▶ Data section
+++

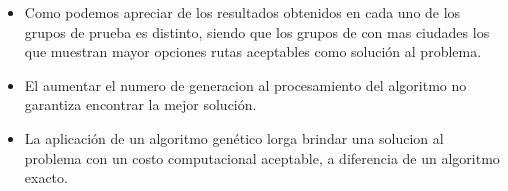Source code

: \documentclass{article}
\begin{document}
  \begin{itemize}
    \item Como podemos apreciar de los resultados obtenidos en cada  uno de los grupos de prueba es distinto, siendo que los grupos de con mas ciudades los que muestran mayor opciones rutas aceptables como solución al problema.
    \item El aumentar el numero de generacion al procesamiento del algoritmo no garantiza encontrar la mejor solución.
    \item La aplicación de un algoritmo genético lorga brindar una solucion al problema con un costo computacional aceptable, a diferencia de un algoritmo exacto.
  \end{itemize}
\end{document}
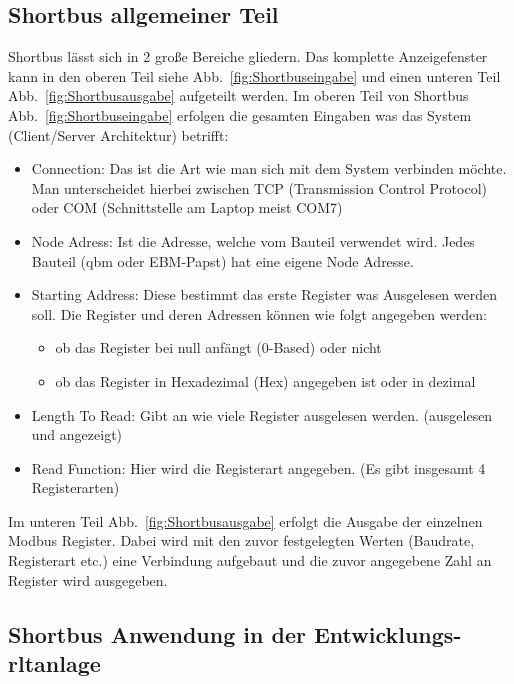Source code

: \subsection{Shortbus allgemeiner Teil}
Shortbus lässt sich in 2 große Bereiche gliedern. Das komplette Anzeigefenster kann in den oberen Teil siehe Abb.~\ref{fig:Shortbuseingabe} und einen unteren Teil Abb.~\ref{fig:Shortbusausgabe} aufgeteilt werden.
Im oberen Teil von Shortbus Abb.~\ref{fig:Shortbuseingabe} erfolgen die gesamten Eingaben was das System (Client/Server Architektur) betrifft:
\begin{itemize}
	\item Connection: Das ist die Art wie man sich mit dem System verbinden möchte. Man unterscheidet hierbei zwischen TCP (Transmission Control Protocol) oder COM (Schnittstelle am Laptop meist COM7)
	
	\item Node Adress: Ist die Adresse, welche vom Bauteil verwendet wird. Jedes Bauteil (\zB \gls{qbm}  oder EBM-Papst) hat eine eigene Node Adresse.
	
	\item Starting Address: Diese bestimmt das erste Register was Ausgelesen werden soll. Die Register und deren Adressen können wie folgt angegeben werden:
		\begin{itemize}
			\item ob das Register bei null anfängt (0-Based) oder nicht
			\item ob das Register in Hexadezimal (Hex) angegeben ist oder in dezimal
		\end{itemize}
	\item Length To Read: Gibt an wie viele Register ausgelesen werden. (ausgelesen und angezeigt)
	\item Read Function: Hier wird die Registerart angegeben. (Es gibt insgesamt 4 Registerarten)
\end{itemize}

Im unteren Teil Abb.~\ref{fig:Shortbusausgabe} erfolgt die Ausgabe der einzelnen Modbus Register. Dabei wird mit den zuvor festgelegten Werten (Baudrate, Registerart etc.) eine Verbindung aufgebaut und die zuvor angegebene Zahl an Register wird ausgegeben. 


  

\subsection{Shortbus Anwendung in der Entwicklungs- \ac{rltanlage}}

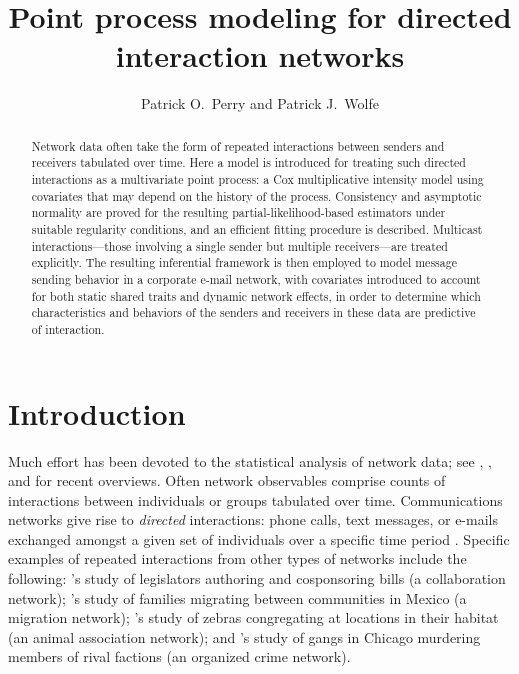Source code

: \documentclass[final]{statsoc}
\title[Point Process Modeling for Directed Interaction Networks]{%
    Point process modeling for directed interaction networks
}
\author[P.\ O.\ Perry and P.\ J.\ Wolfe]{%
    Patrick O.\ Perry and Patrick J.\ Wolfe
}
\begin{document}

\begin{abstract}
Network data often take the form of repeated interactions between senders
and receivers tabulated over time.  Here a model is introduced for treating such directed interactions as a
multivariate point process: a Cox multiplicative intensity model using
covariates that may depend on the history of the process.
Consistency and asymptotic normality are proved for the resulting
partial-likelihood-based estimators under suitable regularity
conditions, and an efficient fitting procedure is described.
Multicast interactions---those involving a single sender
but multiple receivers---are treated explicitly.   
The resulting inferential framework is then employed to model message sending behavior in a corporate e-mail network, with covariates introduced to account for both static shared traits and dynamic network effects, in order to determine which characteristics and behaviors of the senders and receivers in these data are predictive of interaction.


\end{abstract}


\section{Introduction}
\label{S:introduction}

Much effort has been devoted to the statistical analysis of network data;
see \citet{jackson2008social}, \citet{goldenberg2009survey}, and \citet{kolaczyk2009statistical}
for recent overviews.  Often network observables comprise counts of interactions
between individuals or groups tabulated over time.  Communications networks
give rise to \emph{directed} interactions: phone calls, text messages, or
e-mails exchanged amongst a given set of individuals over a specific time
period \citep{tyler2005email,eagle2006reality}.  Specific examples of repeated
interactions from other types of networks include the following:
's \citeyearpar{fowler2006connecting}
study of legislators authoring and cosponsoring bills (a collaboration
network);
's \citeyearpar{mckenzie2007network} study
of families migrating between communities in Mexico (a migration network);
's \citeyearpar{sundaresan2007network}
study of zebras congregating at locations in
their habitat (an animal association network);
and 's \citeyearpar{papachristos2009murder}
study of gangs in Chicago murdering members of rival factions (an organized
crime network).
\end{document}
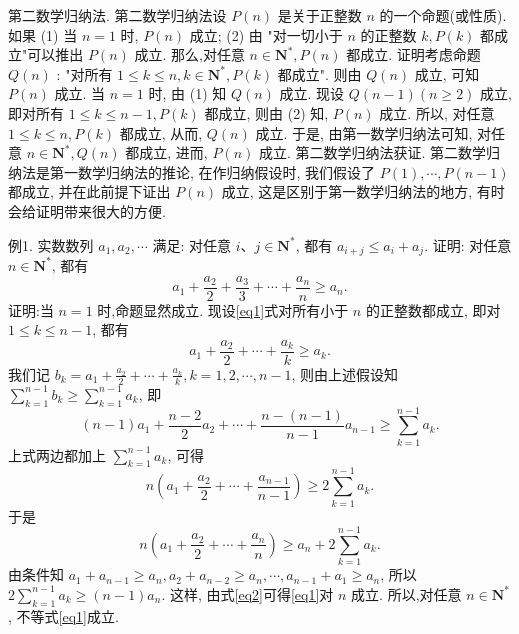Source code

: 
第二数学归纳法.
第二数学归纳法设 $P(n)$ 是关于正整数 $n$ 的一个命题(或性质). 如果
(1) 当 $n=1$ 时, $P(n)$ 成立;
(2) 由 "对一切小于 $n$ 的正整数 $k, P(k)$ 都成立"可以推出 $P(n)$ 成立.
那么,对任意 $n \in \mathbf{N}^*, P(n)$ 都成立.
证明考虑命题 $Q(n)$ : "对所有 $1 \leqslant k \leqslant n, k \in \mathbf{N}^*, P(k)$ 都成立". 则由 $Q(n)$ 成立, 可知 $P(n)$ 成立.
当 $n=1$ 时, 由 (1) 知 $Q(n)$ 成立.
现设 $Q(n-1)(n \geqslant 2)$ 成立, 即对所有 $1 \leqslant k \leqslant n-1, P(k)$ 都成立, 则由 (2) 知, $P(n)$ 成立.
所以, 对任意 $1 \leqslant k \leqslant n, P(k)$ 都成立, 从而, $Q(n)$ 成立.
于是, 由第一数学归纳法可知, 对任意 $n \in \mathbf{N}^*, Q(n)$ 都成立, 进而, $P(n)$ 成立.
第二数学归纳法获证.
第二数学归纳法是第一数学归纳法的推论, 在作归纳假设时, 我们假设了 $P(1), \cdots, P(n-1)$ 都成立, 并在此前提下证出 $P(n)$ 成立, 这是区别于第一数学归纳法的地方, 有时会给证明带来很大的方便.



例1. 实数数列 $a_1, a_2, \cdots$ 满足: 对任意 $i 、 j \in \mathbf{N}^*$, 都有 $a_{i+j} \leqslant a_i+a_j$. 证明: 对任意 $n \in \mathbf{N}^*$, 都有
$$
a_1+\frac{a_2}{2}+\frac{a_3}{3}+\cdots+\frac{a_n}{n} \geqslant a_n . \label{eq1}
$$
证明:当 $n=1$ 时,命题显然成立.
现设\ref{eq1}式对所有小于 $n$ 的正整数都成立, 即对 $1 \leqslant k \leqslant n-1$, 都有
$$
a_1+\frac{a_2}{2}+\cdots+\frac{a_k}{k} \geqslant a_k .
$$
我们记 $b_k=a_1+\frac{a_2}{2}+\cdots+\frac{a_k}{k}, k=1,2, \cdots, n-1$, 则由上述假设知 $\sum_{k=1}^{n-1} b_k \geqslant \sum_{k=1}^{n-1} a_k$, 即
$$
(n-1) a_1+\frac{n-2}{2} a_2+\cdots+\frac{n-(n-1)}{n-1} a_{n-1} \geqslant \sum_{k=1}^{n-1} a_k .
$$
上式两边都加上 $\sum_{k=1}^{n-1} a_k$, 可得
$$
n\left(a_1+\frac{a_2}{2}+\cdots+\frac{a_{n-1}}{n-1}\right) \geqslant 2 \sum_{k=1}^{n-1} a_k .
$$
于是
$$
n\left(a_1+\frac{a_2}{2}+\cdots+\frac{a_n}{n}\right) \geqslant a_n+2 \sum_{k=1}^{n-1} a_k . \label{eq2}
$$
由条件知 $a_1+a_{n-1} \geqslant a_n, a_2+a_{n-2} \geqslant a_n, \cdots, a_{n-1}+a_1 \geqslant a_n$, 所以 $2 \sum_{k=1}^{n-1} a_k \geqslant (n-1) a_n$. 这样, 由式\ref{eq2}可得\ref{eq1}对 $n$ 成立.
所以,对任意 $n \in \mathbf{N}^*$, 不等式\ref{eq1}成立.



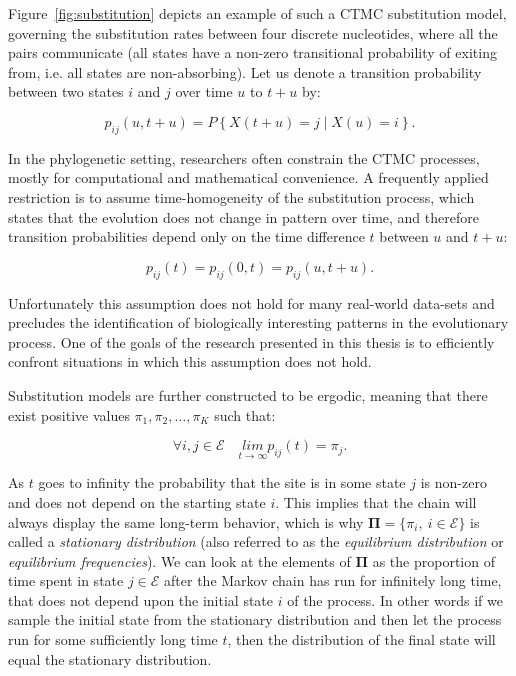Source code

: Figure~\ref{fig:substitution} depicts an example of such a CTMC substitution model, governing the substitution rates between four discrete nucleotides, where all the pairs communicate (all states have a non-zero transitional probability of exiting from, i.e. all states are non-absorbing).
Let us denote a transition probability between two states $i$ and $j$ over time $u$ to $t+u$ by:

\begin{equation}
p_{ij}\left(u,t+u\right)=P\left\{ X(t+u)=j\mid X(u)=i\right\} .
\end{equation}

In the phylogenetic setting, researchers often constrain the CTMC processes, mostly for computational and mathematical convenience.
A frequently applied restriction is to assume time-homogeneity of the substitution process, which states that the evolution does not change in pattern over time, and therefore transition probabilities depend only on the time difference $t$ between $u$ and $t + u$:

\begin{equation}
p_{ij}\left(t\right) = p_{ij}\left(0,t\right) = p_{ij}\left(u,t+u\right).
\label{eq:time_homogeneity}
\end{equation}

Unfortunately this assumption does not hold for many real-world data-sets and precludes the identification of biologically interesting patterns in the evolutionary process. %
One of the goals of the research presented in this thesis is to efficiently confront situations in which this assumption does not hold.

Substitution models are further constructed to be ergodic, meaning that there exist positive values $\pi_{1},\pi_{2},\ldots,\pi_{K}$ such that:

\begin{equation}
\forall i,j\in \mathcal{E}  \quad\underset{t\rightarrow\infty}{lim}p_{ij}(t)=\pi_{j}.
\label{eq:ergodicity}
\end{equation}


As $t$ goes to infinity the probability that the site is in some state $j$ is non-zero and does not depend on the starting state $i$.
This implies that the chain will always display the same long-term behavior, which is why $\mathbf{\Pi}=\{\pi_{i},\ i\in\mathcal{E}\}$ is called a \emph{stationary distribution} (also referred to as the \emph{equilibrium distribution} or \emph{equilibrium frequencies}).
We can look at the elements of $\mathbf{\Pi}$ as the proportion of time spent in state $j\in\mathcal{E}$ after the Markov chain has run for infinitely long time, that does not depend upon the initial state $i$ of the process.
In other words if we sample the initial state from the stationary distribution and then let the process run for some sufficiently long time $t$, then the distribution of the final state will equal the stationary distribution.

+++

Work out how many lines of the data hold the string "geqslant". State only that number.

8